Koniec szaleństwa cen ropy?
Ropa naftowa w USA tanieje o ponad 1 proc. Wzrosty cen surowca wygasają po tym, jak wcześniej w tym tygodniu notowania doszły do najwyższych poziomów od 2014 r. Rośnie za to lista strategów, którzy spodziewają się w tym roku 100 USD za baryłkę ropy - informują maklerzy.
Baryłka ropy West Texas Intermediate w dostawach na marzec kosztuje na NYMEX w Nowym Jorku 84,08 USD, niżej o 1,71 proc., po spadku wcześniej o ponad 3 proc.
Brent na ICE w Londynie w dostawach na marzec jest wyceniana po 87,02 USD za baryłkę, niżej o 1,54 proc.
Do negatywnych nastrojów na rynkach paliw przyczyniły się m.in. dane o zapasach ropy w USA, które wskazały na pierwszy od 8 tygodni wzrost rezerw tego surowca, i komentarze Białego Domu, że może on działać na rzecz przyspieszenia uwolnienia dalszych ilości ropy ze strategicznej rezerwy (SPR).
W czwartek Departament Energii USA (DoE) podał w oficjalnym raporcie, że zapasy ropy w ub. tygodniu wzrosły o 515 tys. baryłek. Z kolei zapasy benzyny wzrosły o 5,87 mln baryłek wobec oczekiwanego na rynku wzrostu o 2,6 mln baryłek.
Tymczasem biały Dom poinformował, że Stany Zjednoczone mogą przyspieszyć, będące w toku prace nad przyspieszeniem uwalniania ropy ze swoich strategicznych rezerw (SPR) - poinformował dyrektor Narodowej Rady Gospodarczej w Białym Domu Brian Deese.

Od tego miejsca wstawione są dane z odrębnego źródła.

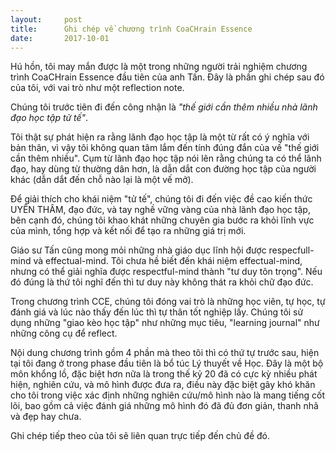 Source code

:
 ```yaml
---
layout:     post
title:      Ghi chép về chương trình CoaCHrain Essence
date:       2017-10-01
---
```


Hú hồn, tôi may mắn được là một trong những người trải nghiệm chương trình CoaCHrain Essence đầu tiên 
của anh Tấn. Đây là phần ghi chép sau đó của tôi, với vai trò như một reflection note.

Chúng tôi trước tiên đi đến công nhận là *"thế giới cần thêm nhiều nhà lãnh đạo học tập tử tế"*.

Tôi thật sự phát hiện ra rằng lãnh đạo học tập là một từ rất có ý nghĩa với bản thân, vì vậy tôi 
không quan tâm lắm đến tính đúng đắn của vế "thế giới cần thêm nhiều". Cụm từ lãnh đạo học tập nói 
lên rằng chúng ta có thể lãnh đạo, hay dùng từ thường dân hơn, là dẫn dắt con đường học tập của người 
khác (dẫn dắt đến chỗ nào lại là một vế mở).

Để giải thích cho khái niệm "tử tế", chúng tôi đi đến việc đề cao kiến thức UYÊN THÂM, đạo đức, và tay 
nghề vững vàng của nhà lãnh đạo học tập, bên cạnh đó, chúng tôi khao khát những chuyên gia bước ra khỏi
lĩnh vực của mình, tổng hợp và kết nối để tạo ra những giá trị mới.

Giáo sư Tấn cũng mong mỏi những nhà giáo dục lĩnh hội được respecfull-mind và effectual-mind. Tôi chưa
hề biết đến khái niệm effectual-mind, nhưng có thể giải nghĩa được respectful-mind thành "tư duy tôn 
trọng". Nếu đó đúng là thứ tôi nghĩ đến thì tư duy này không thát ra khỏi chữ đạo đức.

Trong chương trình CCE, chúng tôi đóng vai trò là những học viên, tự học, tự đánh giá
và lúc nào thấy đến lúc thì tự thân tốt nghiệp lấy. Chúng tôi sử dụng những "giao kèo học tập" như 
những mục tiêu, "learning journal" như những công cụ để reflect.

Nội dung chương trình gồm 4 phần mà theo tôi thì có thứ tự trước sau, hiện tại tôi đang ở trong phase 
đầu tiên là bổ túc Lý thuyết về Học. Đây là một bộ môn khổng lồ, đặc biệt hơn nữa là trong thế kỷ 20
đã có cực kỳ nhiều phát hiện, nghiên cứu, và mô hình được đưa ra, điều này đặc biệt gây khó khăn cho 
tôi trong việc xác định những nghiên cứu/mô hình nào là mang tiếng cốt lõi, bao gồm cả việc đánh giá
những mô hình đó đã đủ đơn giản, thanh nhã và đẹp hay chưa.

Ghi chép tiếp theo của tôi sẽ liên quan trực tiếp đến chủ đề đó. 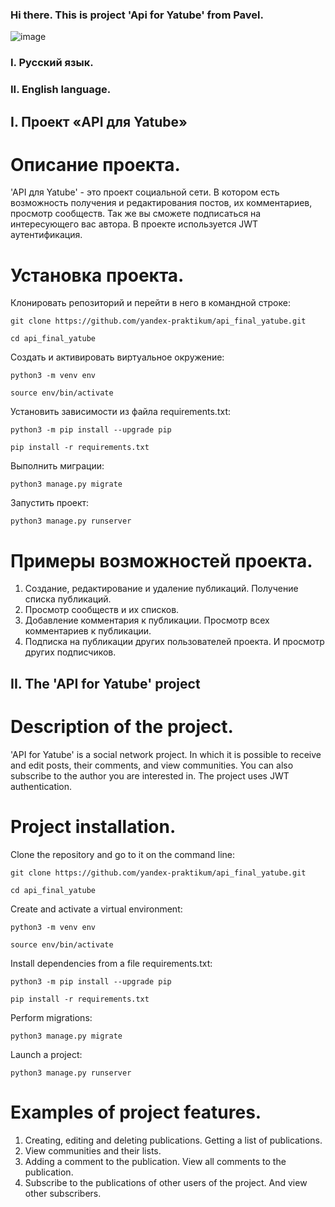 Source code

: ### Hi there. This is project 'Api for Yatube' from Pavel.
![image]({https://github-readme-stats.vercel.app/api/top-langs/?username=pgphil86})



### I. Русский язык.
### II. English language.



## I. Проект «API для Yatube»

# Описание проекта.
'API для Yatube' - это проект социальной сети. В котором есть возможность получения и редактирования постов, их комментариев, просмотр сообществ. Так же вы сможете подписаться на интересующего вас автора. В проекте используется JWT аутентификация.

# Установка проекта.
Клонировать репозиторий и перейти в него в командной строке:
```
git clone https://github.com/yandex-praktikum/api_final_yatube.git
```
```
cd api_final_yatube
```

Cоздать и активировать виртуальное окружение:
```
python3 -m venv env
```
```
source env/bin/activate
```

Установить зависимости из файла requirements.txt:
```
python3 -m pip install --upgrade pip
```
```
pip install -r requirements.txt
```

Выполнить миграции:
```
python3 manage.py migrate
```

Запустить проект:
```
python3 manage.py runserver
```

# Примеры возможностей проекта.
1. Создание, редактирование и удаление публикаций. Получение списка публикаций.
1. Просмотр сообществ и их списков.
1. Добавление комментария к публикации. Просмотр всех комментариев к публикации.
1. Подписка на публикации других пользователей проекта. И просмотр других подписчиков.



## II. The 'API for Yatube' project

# Description of the project.
'API for Yatube' is a social network project. In which it is possible to receive and edit posts, their comments, and view communities. You can also subscribe to the author you are interested in. The project uses JWT authentication.

# Project installation.
Clone the repository and go to it on the command line:
```
git clone https://github.com/yandex-praktikum/api_final_yatube.git
```
```
cd api_final_yatube
```

Create and activate a virtual environment:
```
python3 -m venv env
```
```
source env/bin/activate
```

Install dependencies from a file requirements.txt:
```
python3 -m pip install --upgrade pip
```
```
pip install -r requirements.txt
```

Perform migrations:
```
python3 manage.py migrate
```

Launch a project:
```
python3 manage.py runserver
```

# Examples of project features.
1. Creating, editing and deleting publications. Getting a list of publications.
1. View communities and their lists.
1. Adding a comment to the publication. View all comments to the publication.
1. Subscribe to the publications of other users of the project. And view other subscribers.
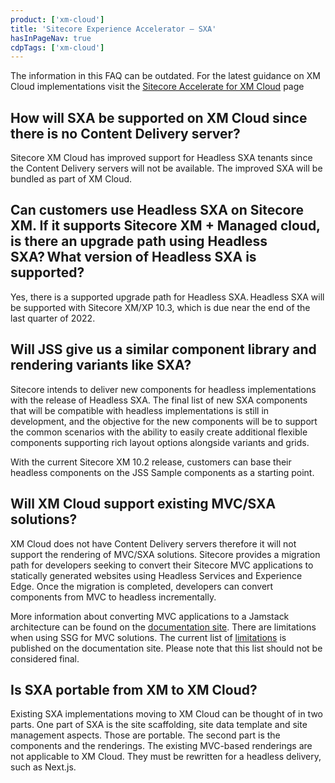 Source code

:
 ```yaml
---
product: ['xm-cloud']
title: 'Sitecore Experience Accelerator – SXA'
hasInPageNav: true
cdpTags: ['xm-cloud']
---
```


<Alert status="info">
  <AlertIcon />
    The information in this FAQ can be outdated. For the latest guidance on XM Cloud implementations visit the <a href="/learn/accelerate/xm-cloud">Sitecore Accelerate for XM Cloud</a> page
</Alert>

## How will SXA be supported on XM Cloud since there is no Content Delivery server?

Sitecore XM Cloud has improved support for Headless SXA tenants since the Content Delivery servers will not be available. The improved SXA will be bundled as part of XM Cloud.

## Can customers use Headless SXA on Sitecore XM. If it supports Sitecore XM + Managed cloud, is there an upgrade path using Headless SXA? What version of Headless SXA is supported?

Yes, there is a supported upgrade path for Headless SXA. Headless SXA will be supported with Sitecore XM/XP 10.3, which is due near the end of the last quarter of 2022.

## Will JSS give us a similar component library and rendering variants like SXA?

Sitecore intends to deliver new components for headless implementations with the release of Headless SXA. The final list of new SXA components that will be compatible with headless implementations is still in development, and the objective for the new components will be to support the common scenarios with the ability to easily create additional flexible components supporting rich layout options alongside variants and grids.

With the current Sitecore XM 10.2 release, customers can base their headless components on the JSS Sample components as a starting point.

## Will XM Cloud support existing MVC/SXA solutions?

XM Cloud does not have Content Delivery servers therefore it will not support the rendering of MVC/SXA solutions. Sitecore provides a migration path for developers seeking to convert their Sitecore MVC applications to statically generated websites using Headless Services and Experience Edge. Once the migration is completed, developers can convert components from MVC to headless incrementally.

More information about converting MVC applications to a Jamstack architecture can be found on the [documentation site](https://doc.sitecore.com/xp/en/developers/hd/190/sitecore-headless-development/converting-existing-sitecore-mvc-applications-to-the-jamstack-architecture-with-headless-rendering.html). There are limitations when using SSG for MVC solutions. The current list of [limitations](https://doc.sitecore.com/xp/en/developers/hd/190/sitecore-headless-development/limitations-and-workarounds-for-static-generation-of-mvc-apps-with-jss.html) is published on the documentation site. Please note that this list should not be considered final.

## Is SXA portable from XM to XM Cloud?

Existing SXA implementations moving to XM Cloud can be thought of in two parts. One part of SXA is the site scaffolding, site data template and site management aspects. Those are portable. The second part is the components and the renderings. The existing MVC-based renderings are not applicable to XM Cloud. They must be rewritten for a headless delivery, such as Next.js.
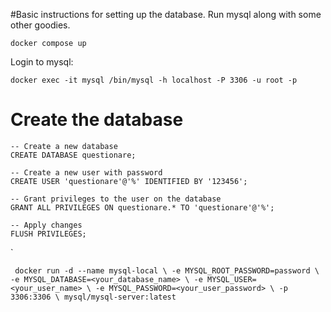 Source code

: #Basic instructions for setting up the database.
Run mysql along with some other goodies.
```
docker compose up
```
Login to mysql:
```
docker exec -it mysql /bin/mysql -h localhost -P 3306 -u root -p
```

# Create the database 
```
-- Create a new database
CREATE DATABASE questionare;

-- Create a new user with password
CREATE USER 'questionare'@'%' IDENTIFIED BY '123456';

-- Grant privileges to the user on the database
GRANT ALL PRIVILEGES ON questionare.* TO 'questionare'@'%';

-- Apply changes
FLUSH PRIVILEGES;
```

`



` docker run -d --name mysql-local \
  -e MYSQL_ROOT_PASSWORD=password \
  -e MYSQL_DATABASE=<your_database_name> \
  -e MYSQL_USER=<your_user_name> \
  -e MYSQL_PASSWORD=<your_user_password> \
  -p 3306:3306 \
  mysql/mysql-server:latest` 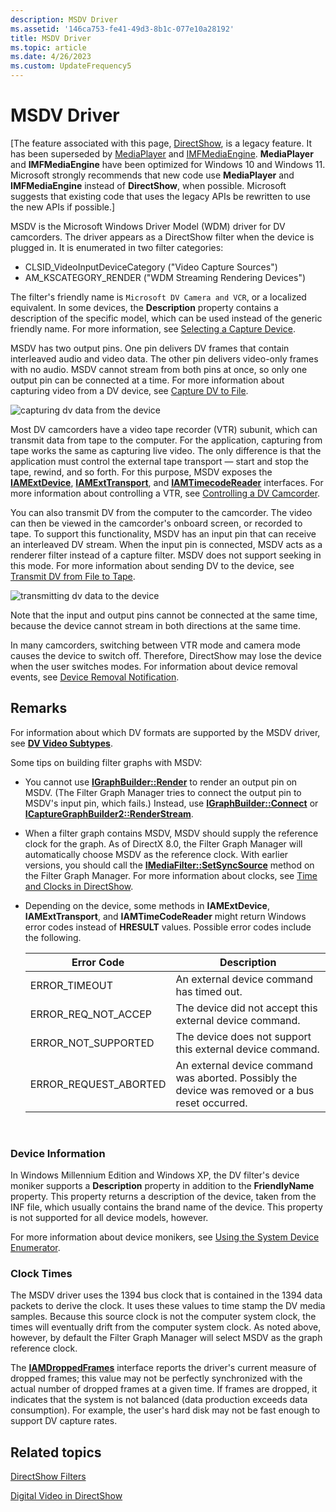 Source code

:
 ```yaml
---
description: MSDV Driver
ms.assetid: '146ca753-fe41-49d3-8b1c-077e10a28192'
title: MSDV Driver
ms.topic: article
ms.date: 4/26/2023
ms.custom: UpdateFrequency5
---
```


# MSDV Driver

\[The feature associated with this page, [DirectShow](/windows/win32/directshow/directshow), is a legacy feature. It has been superseded by [MediaPlayer](/uwp/api/Windows.Media.Playback.MediaPlayer) and [IMFMediaEngine](/windows/win32/api/mfmediaengine/nn-mfmediaengine-imfmediaengine). **MediaPlayer** and **IMFMediaEngine** have been optimized for Windows 10 and Windows 11. Microsoft strongly recommends that new code use **MediaPlayer** and **IMFMediaEngine** instead of **DirectShow**, when possible. Microsoft suggests that existing code that uses the legacy APIs be rewritten to use the new APIs if possible.\]

MSDV is the Microsoft Windows Driver Model (WDM) driver for DV camcorders. The driver appears as a DirectShow filter when the device is plugged in. It is enumerated in two filter categories:

-   CLSID\_VideoInputDeviceCategory ("Video Capture Sources")
-   AM\_KSCATEGORY\_RENDER ("WDM Streaming Rendering Devices")

The filter's friendly name is `Microsoft DV Camera and VCR`, or a localized equivalent. In some devices, the **Description** property contains a description of the specific model, which can be used instead of the generic friendly name. For more information, see [Selecting a Capture Device](selecting-a-capture-device.md).

MSDV has two output pins. One pin delivers DV frames that contain interleaved audio and video data. The other pin delivers video-only frames with no audio. MSDV cannot stream from both pins at once, so only one output pin can be connected at a time. For more information about capturing video from a DV device, see [Capture DV to File](capture-dv-to-file.md).

![capturing dv data from the device](images/dv-filters4.png)

Most DV camcorders have a video tape recorder (VTR) subunit, which can transmit data from tape to the computer. For the application, capturing from tape works the same as capturing live video. The only difference is that the application must control the external tape transport — start and stop the tape, rewind, and so forth. For this purpose, MSDV exposes the [**IAMExtDevice**](/windows/desktop/api/Strmif/nn-strmif-iamextdevice), [**IAMExtTransport**](/windows/desktop/api/Strmif/nn-strmif-iamexttransport), and [**IAMTimecodeReader**](/windows/desktop/api/Strmif/nn-strmif-iamtimecodereader) interfaces. For more information about controlling a VTR, see [Controlling a DV Camcorder](controlling-a-dv-camcorder.md).

You can also transmit DV from the computer to the camcorder. The video can then be viewed in the camcorder's onboard screen, or recorded to tape. To support this functionality, MSDV has an input pin that can receive an interleaved DV stream. When the input pin is connected, MSDV acts as a renderer filter instead of a capture filter. MSDV does not support seeking in this mode. For more information about sending DV to the device, see [Transmit DV from File to Tape](transmit-dv-from-file-to-tape.md).

![transmitting dv data to the device](images/dv-filters5.png)

Note that the input and output pins cannot be connected at the same time, because the device cannot stream in both directions at the same time.

In many camcorders, switching between VTR mode and camera mode causes the device to switch off. Therefore, DirectShow may lose the device when the user switches modes. For information about device removal events, see [Device Removal Notification](device-removal-notification.md).

## Remarks

For information about which DV formats are supported by the MSDV driver, see [**DV Video Subtypes**](dv-video-subtypes.md).

Some tips on building filter graphs with MSDV:

-   You cannot use [**IGraphBuilder::Render**](/windows/desktop/api/Strmif/nf-strmif-igraphbuilder-render) to render an output pin on MSDV. (The Filter Graph Manager tries to connect the output pin to MSDV's input pin, which fails.) Instead, use [**IGraphBuilder::Connect**](/windows/desktop/api/Strmif/nf-strmif-igraphbuilder-connect) or [**ICaptureGraphBuilder2::RenderStream**](/windows/desktop/api/Strmif/nf-strmif-icapturegraphbuilder2-renderstream).
-   When a filter graph contains MSDV, MSDV should supply the reference clock for the graph. As of DirectX 8.0, the Filter Graph Manager will automatically choose MSDV as the reference clock. With earlier versions, you should call the [**IMediaFilter::SetSyncSource**](/windows/desktop/api/Strmif/nf-strmif-imediafilter-setsyncsource) method on the Filter Graph Manager. For more information about clocks, see [Time and Clocks in DirectShow](time-and-clocks-in-directshow.md).
-   Depending on the device, some methods in **IAMExtDevice**, **IAMExtTransport**, and **IAMTimeCodeReader** might return Windows error codes instead of **HRESULT** values. Possible error codes include the following.

    | Error Code              | Description                                                                                      |
    |-------------------------|--------------------------------------------------------------------------------------------------|
    | ERROR\_TIMEOUT          | An external device command has timed out.                                                        |
    | ERROR\_REQ\_NOT\_ACCEP  | The device did not accept this external device command.                                          |
    | ERROR\_NOT\_SUPPORTED   | The device does not support this external device command.                                        |
    | ERROR\_REQUEST\_ABORTED | An external device command was aborted. Possibly the device was removed or a bus reset occurred. |

    

     

### Device Information

In Windows Millennium Edition and Windows XP, the DV filter's device moniker supports a **Description** property in addition to the **FriendlyName** property. This property returns a description of the device, taken from the INF file, which usually contains the brand name of the device. This property is not supported for all device models, however.

For more information about device monikers, see [Using the System Device Enumerator](using-the-system-device-enumerator.md).

### Clock Times

The MSDV driver uses the 1394 bus clock that is contained in the 1394 data packets to derive the clock. It uses these values to time stamp the DV media samples. Because this source clock is not the computer system clock, the times will eventually drift from the computer system clock. As noted above, however, by default the Filter Graph Manager will select MSDV as the graph reference clock.

The [**IAMDroppedFrames**](/windows/desktop/api/Strmif/nn-strmif-iamdroppedframes) interface reports the driver's current measure of dropped frames; this value may not be perfectly synchronized with the actual number of dropped frames at a given time. If frames are dropped, it indicates that the system is not balanced (data production exceeds data consumption). For example, the user's hard disk may not be fast enough to support DV capture rates.

## Related topics

<dl> <dt>

[DirectShow Filters](directshow-filters.md)
</dt> <dt>

[Digital Video in DirectShow](digital-video-in-directshow.md)
</dt> </dl>

 

 




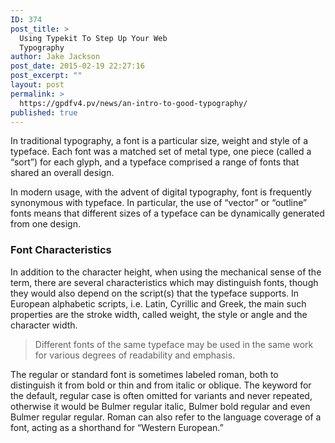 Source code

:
 ```yaml
---
ID: 374
post_title: >
  Using Typekit To Step Up Your Web
  Typography
author: Jake Jackson
post_date: 2015-02-19 22:27:16
post_excerpt: ""
layout: post
permalink: >
  https://gpdfv4.pv/news/an-intro-to-good-typography/
published: true
---
```

In traditional typography, a font is a particular size, weight and style of a typeface. Each font was a matched set of metal type, one piece (called a “sort”) for each glyph, and a typeface comprised a range of fonts that shared an overall design.

In modern usage, with the advent of digital typography, font is frequently synonymous with typeface. In particular, the use of “vector” or “outline” fonts means that different sizes of a typeface can be dynamically generated from one design.



<h3>Font Characteristics</h3>
In addition to the character height, when using the mechanical sense of the term, there are several characteristics which may distinguish fonts, though they would also depend on the script(s) that the typeface supports. In European alphabetic scripts, i.e. Latin, Cyrillic and Greek, the main such properties are the stroke width, called weight, the style or angle and the character width.
<blockquote>Different fonts of the same typeface may be used in the same work for various degrees of readability and emphasis.</blockquote>
The regular or standard font is sometimes labeled roman, both to distinguish it from bold or thin and from italic or oblique. The keyword for the default, regular case is often omitted for variants and never repeated, otherwise it would be Bulmer regular italic, Bulmer bold regular and even Bulmer regular regular. Roman can also refer to the language coverage of a font, acting as a shorthand for “Western European.” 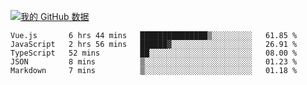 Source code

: [![我的 GitHub 数据](https://github-readme-stats.vercel.app/api?username=unbrain&?theme=dark)]()

<!--START_SECTION:waka-->
```text
Vue.js       6 hrs 44 mins   ███████████████▒░░░░░░░░░   61.85 % 
JavaScript   2 hrs 56 mins   ██████▓░░░░░░░░░░░░░░░░░░   26.91 % 
TypeScript   52 mins         ██░░░░░░░░░░░░░░░░░░░░░░░   08.00 % 
JSON         8 mins          ▒░░░░░░░░░░░░░░░░░░░░░░░░   01.23 % 
Markdown     7 mins          ▒░░░░░░░░░░░░░░░░░░░░░░░░   01.18 % 
```
<!--END_SECTION:waka-->
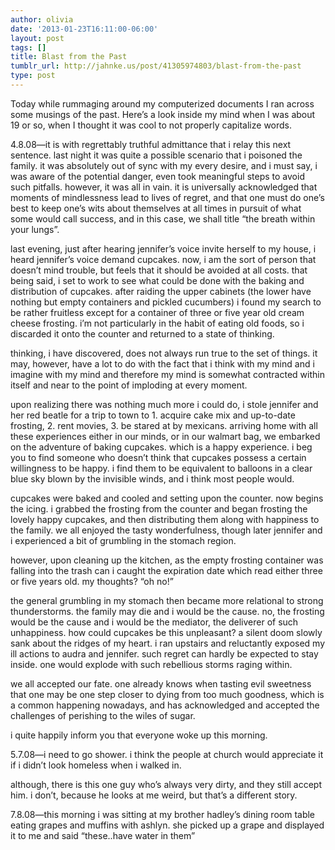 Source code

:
 ```yaml
---
author: olivia
date: '2013-01-23T16:11:00-06:00'
layout: post
tags: []
title: Blast from the Past
tumblr_url: http://jahnke.us/post/41305974803/blast-from-the-past
type: post
---
```


Today while rummaging around my computerized documents I ran across some musings of the past. Here’s a look inside my mind when I was about 19 or so, when I thought it was cool to not properly capitalize words.

4.8.08—it is with regrettably truthful admittance that i relay this next sentence. last night it was quite a possible scenario that i poisoned the family. it was absolutely out of sync with my every desire, and i must say, i was aware of the potential danger, even took meaningful steps to avoid such pitfalls. however, it was all in vain. it is universally acknowledged that moments of mindlessness lead to lives of regret, and that one must do one’s best to keep one’s wits about themselves at all times in pursuit of what some would call success, and in this case, we shall title “the breath within your lungs”. 

last evening, just after hearing jennifer’s voice invite herself to my house, i heard jennifer’s voice demand cupcakes. now, i am the sort of person that doesn’t mind trouble, but feels that it should be avoided at all costs. that being said, i set to work to see what could be done with the baking and distribution of cupcakes. after raiding the upper cabinets (the lower have nothing but empty containers and pickled cucumbers) i found my search to be rather fruitless except for a container of three or five year old cream cheese frosting. i’m not particularly in the habit of eating old foods, so i discarded it onto the counter and returned to a state of thinking.

thinking, i have discovered, does not always run true to the set of things. it may, however, have a lot to do with the fact that i think with my mind and i imagine with my mind and therefore my mind is somewhat contracted within itself and near to the point of imploding at every moment.

upon realizing there was nothing much more i could do, i stole jennifer and her red beatle for a trip to town to 1. acquire cake mix and up-to-date frosting, 2. rent movies, 3. be stared at by mexicans. arriving home with all these experiences either in our minds, or in our walmart bag, we embarked on the adventure of baking cupcakes. which is a happy experience. i beg you to find someone who doesn’t think that cupcakes possess a certain willingness to be happy. i find them to be equivalent to balloons in a clear blue sky blown by the invisible winds, and i think most people would. 

cupcakes were baked and cooled and setting upon the counter. now begins the icing. i grabbed the frosting from the counter and began frosting the lovely happy cupcakes, and then distributing them along with happiness to the family. we all enjoyed the tasty wonderfulness, though later jennifer and i experienced a bit of grumbling in the stomach region. 

however, upon cleaning up the kitchen, as the empty frosting container was falling into the trash can i caught the expiration date which read either three or five years old. my thoughts? “oh no!” 

the general grumbling in my stomach then became more relational to strong thunderstorms. the family may die and i would be the cause. no, the frosting would be the cause and i would be the mediator, the deliverer of such unhappiness. how could cupcakes be this unpleasant? a silent doom slowly sank about the ridges of my heart. i ran upstairs and reluctantly exposed my ill actions to audra and jennifer. such regret can hardly be expected to stay inside. one would explode with such rebellious storms raging within. 

we all accepted our fate. one already knows when tasting evil sweetness that one may be one step closer to dying from too much goodness, which is a common happening nowadays, and has acknowledged and accepted the challenges of perishing to the wiles of sugar. 

i quite happily inform you that everyone woke up this morning. 

5.7.08—i need to go shower. i think the people at church would appreciate it if i didn’t look homeless when i walked in.

although, there is this one guy who’s always very dirty, and they still accept him. i don’t, because he looks at me weird, but that’s a different story.

7.8.08—this morning i was sitting at my brother hadley’s dining room table eating grapes and muffins with ashlyn. she picked up a grape and displayed it to me and said “these..have water in them”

„Możemy, współpracując z innymi państwami zużywającymi ropę, przyspieszyć dostawy surowca z rezerw na rynek” - powiedział w Bloomberg TV Deese.
„Możemy współpracować z krajami na całym świecie, które produkują ropę, aby faktycznie realizowały one swoje wyznaczone cele produkcyjne” - dodał.
Analitycy zwracają uwagę, że po dużych wzrostach cen ropy w tym tygodniu teraz przyszedł czas na „chill-out”.
„W tym tygodniu odnotowaliśmy duże wzrosty cen ropy, więc nic dziwnego, że widzimy teraz spadki” - mówi Daniel Hynes, starszy strateg ds. rynków surowcowych w Australia & New Zealand Banking Group Ltd.
„Perspektywy dla cen ropy są nadal dość jasne, nic się zasadniczo nie zmieniło” - dodaje.
Międzynarodowa Agencja Energii poinformowała w tym tygodniu, że popyt na ropę na świecie okazał się odporny pomimo szybkiego rozprzestrzeniania się wariantu koronawirusa Omikron.
Stratedzy Goldman Sachs prognozują, że w III kw. 2022 r. cena ropy Brent osiągnie poziom 100 USD za baryłkę. Dołączyli do nich już analitycy Morgan Stanley, którzy również spodziewają się w tym roku cen ropy Brent na poziomie 100 USD za baryłkę, wobec szacowanych wcześniej 90 USD/b.
Morgan Stanley ocenia, że do końca tego roku zapasy ropy na świecie spadną jeszcze bardziej, po znaczącym spadku w 2021 r., a wolne moce w dostawach ropy zmniejszą się do 2 mln baryłek dziennie z obecnych 3,4 ml b/d.